*** Opening of Dataset records ***

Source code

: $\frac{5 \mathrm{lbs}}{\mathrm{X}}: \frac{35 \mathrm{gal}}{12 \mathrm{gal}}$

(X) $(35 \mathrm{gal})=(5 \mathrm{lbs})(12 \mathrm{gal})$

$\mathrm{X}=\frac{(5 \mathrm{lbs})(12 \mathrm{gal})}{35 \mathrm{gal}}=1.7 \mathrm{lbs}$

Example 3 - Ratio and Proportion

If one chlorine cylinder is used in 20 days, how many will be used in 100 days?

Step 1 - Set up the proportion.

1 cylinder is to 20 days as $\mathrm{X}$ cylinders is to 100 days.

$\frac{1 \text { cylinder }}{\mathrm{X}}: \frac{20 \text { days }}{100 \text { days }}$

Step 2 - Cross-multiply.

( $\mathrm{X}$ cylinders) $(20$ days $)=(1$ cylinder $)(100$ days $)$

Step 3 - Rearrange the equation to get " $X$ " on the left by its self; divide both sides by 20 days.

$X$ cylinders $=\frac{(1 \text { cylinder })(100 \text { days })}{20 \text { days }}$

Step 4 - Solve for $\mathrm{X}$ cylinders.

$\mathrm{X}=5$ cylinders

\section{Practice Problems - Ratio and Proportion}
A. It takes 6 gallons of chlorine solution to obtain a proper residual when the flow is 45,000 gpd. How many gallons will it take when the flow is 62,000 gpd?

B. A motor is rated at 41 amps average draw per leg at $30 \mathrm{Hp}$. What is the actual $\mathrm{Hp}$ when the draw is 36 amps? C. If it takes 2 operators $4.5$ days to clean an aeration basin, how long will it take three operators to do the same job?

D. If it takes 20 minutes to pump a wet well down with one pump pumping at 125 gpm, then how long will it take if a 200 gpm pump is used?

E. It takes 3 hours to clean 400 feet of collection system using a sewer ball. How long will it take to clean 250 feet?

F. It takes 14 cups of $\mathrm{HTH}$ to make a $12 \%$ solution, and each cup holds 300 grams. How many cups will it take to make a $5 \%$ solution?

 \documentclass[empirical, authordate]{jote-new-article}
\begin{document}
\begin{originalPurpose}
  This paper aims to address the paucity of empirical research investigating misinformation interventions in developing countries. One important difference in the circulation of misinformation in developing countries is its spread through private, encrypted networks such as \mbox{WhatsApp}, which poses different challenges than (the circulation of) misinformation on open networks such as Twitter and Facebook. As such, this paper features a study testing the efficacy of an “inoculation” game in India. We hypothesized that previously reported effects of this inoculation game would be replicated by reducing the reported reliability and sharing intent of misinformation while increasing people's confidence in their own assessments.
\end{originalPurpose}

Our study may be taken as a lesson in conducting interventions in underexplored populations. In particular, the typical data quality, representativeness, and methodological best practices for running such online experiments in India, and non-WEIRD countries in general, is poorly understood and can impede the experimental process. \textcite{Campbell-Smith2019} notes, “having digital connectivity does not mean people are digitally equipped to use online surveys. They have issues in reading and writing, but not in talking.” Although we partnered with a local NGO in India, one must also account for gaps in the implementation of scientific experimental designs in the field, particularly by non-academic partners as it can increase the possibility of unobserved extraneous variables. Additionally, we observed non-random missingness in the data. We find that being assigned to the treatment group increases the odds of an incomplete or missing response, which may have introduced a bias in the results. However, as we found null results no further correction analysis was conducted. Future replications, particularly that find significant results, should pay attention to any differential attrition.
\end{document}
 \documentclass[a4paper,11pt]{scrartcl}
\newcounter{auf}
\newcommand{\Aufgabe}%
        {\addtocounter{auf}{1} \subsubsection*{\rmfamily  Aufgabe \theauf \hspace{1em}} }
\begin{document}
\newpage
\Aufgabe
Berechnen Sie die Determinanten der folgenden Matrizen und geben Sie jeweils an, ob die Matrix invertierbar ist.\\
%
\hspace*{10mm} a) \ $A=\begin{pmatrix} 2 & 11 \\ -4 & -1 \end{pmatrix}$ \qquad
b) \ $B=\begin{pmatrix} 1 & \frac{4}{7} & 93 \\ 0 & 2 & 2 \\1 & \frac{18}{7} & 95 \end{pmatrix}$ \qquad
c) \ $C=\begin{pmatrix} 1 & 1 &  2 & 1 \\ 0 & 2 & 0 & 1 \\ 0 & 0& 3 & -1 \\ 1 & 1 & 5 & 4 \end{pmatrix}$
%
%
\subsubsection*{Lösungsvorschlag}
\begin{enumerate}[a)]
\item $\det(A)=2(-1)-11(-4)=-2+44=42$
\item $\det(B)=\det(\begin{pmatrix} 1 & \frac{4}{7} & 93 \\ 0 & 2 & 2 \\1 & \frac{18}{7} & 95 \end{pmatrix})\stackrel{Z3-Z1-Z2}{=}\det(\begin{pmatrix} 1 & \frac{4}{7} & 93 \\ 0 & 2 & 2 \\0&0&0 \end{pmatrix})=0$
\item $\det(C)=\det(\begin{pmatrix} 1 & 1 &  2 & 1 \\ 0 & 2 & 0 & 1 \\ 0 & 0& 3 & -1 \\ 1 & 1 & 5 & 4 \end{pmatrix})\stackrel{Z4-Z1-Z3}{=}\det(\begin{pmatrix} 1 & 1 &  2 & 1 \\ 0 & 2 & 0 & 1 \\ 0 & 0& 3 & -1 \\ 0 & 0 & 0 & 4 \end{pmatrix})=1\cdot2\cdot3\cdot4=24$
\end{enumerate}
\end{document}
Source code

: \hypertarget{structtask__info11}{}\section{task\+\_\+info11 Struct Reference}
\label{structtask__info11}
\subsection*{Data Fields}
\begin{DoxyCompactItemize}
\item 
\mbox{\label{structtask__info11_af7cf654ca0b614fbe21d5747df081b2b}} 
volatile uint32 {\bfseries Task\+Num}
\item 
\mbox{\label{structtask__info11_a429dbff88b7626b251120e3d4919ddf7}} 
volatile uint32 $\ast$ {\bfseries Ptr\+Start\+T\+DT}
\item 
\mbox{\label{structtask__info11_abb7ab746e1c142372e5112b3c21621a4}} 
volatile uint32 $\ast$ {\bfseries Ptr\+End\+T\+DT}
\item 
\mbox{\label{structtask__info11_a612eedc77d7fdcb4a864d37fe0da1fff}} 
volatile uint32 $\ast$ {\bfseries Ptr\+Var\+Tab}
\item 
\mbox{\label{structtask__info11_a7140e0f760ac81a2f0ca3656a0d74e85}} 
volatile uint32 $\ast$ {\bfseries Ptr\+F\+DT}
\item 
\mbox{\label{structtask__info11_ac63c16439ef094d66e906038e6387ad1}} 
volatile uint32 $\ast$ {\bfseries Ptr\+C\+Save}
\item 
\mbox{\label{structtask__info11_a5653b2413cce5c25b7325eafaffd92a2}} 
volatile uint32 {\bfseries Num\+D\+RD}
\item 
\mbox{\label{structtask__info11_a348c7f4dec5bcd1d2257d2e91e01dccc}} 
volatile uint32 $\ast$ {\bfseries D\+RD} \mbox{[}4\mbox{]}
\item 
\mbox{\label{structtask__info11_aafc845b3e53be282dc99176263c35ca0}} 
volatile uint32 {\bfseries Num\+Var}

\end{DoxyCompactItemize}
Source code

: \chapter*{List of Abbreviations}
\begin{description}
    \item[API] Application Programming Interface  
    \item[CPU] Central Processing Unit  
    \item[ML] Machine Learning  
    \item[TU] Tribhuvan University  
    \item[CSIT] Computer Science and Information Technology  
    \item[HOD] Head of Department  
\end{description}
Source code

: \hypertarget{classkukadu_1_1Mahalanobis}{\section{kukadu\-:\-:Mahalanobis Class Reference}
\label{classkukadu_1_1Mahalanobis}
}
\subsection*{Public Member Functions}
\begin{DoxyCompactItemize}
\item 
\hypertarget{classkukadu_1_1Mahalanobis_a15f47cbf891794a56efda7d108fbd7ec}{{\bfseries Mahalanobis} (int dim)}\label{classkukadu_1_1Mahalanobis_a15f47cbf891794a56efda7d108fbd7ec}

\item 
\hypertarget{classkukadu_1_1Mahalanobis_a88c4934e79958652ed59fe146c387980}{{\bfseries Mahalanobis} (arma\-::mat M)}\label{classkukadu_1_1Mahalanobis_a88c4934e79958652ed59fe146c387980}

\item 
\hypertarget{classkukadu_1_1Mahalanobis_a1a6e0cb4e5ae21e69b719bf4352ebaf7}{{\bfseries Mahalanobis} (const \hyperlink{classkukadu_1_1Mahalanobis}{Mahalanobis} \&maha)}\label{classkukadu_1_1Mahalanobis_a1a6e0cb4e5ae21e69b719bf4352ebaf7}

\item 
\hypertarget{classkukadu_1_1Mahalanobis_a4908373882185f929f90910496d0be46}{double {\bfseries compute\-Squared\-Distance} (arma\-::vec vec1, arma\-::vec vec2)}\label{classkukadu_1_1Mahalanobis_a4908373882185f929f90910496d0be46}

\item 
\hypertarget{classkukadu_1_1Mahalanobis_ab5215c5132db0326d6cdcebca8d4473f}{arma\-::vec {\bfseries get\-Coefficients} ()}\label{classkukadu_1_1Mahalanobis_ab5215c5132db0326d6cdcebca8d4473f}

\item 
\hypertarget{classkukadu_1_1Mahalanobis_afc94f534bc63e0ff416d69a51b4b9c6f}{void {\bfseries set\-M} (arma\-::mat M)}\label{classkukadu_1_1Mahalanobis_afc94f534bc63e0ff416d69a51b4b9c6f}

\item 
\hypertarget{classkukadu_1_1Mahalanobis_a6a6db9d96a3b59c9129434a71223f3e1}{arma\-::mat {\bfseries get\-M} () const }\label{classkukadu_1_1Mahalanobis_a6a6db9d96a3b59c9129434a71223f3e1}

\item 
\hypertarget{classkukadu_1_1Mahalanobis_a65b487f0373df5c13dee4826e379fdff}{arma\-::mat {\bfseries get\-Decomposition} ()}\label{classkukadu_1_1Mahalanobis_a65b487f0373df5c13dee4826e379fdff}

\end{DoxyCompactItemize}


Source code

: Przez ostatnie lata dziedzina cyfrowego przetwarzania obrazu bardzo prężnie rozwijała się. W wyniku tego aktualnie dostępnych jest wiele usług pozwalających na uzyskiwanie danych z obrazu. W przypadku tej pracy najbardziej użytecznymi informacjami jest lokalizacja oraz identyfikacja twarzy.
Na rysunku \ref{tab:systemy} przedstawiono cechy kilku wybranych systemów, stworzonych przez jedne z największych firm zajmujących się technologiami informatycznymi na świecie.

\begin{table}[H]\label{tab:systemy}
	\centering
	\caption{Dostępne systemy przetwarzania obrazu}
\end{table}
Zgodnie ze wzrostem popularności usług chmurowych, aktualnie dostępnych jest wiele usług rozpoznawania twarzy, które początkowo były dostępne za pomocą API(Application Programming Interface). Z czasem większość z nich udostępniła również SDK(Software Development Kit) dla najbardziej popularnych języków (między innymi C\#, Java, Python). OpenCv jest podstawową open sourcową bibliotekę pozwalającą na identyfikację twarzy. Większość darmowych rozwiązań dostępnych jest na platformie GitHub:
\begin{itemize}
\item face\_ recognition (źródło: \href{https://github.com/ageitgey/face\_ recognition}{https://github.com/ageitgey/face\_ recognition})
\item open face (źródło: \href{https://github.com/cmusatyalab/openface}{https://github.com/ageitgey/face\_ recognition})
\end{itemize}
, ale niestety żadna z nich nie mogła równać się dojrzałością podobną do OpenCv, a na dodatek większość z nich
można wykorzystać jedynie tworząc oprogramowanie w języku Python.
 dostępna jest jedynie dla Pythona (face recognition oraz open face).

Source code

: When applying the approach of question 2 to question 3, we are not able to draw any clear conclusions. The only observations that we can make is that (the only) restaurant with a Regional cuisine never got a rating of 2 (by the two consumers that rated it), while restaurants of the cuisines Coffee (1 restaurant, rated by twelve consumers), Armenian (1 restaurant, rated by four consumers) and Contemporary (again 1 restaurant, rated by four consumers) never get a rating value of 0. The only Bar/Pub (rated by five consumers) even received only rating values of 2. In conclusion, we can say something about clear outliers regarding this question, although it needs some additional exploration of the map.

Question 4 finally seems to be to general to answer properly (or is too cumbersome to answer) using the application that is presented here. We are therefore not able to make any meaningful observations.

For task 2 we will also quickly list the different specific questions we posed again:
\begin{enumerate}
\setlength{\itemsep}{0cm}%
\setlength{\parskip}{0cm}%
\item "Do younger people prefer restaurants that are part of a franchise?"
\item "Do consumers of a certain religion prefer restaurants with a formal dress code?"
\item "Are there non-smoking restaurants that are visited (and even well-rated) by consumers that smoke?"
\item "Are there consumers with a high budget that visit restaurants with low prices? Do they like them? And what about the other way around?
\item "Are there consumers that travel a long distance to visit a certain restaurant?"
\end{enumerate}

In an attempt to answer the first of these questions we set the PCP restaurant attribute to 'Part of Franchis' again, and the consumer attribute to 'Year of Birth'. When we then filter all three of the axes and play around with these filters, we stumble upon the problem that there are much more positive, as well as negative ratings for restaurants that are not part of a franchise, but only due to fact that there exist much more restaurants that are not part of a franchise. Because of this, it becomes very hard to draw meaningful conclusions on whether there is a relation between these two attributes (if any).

*** Close of Dataset records ***

Required action: Search the records above for the string "systemy". Report each line that has it.

Answer section:
Na rysunku \ref{tab:systemy} przedstawiono cechy kilku wybranych systemów, stworzonych przez jedne z największych firm zajmujących się technologiami informatycznymi na świecie.
\begin{table}[H]\label{tab:systemy}
	\caption{Dostępne systemy przetwarzania obrazu}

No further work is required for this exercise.